WHAT IS NEEDED. Give only the lines from the one containing "The SQL database" through the end of the material below, exactly as written.

SUPPLIED MATERIAL.
□ □ □ □ □ □ □
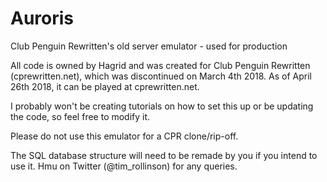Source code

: # Auroris
Club Penguin Rewritten's old server emulator - used for production

All code is owned by Hagrid and was created for Club Penguin Rewritten (cprewritten.net), which was discontinued on March 4th 2018. As of April 26th 2018, it can be played at cprewritten.net. 

I probably won't be creating tutorials on how to set this up or be updating the code, so feel free to modify it.

Please do not use this emulator for a CPR clone/rip-off.

The SQL database structure will need to be remade by you if you intend to use it.
Hmu on Twitter (@tim_rollinson) for any queries.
□ □ □ □ □ □ □
ANSWER BOX.
The SQL database structure will need to be remade by you if you intend to use it.
Hmu on Twitter (@tim_rollinson) for any queries.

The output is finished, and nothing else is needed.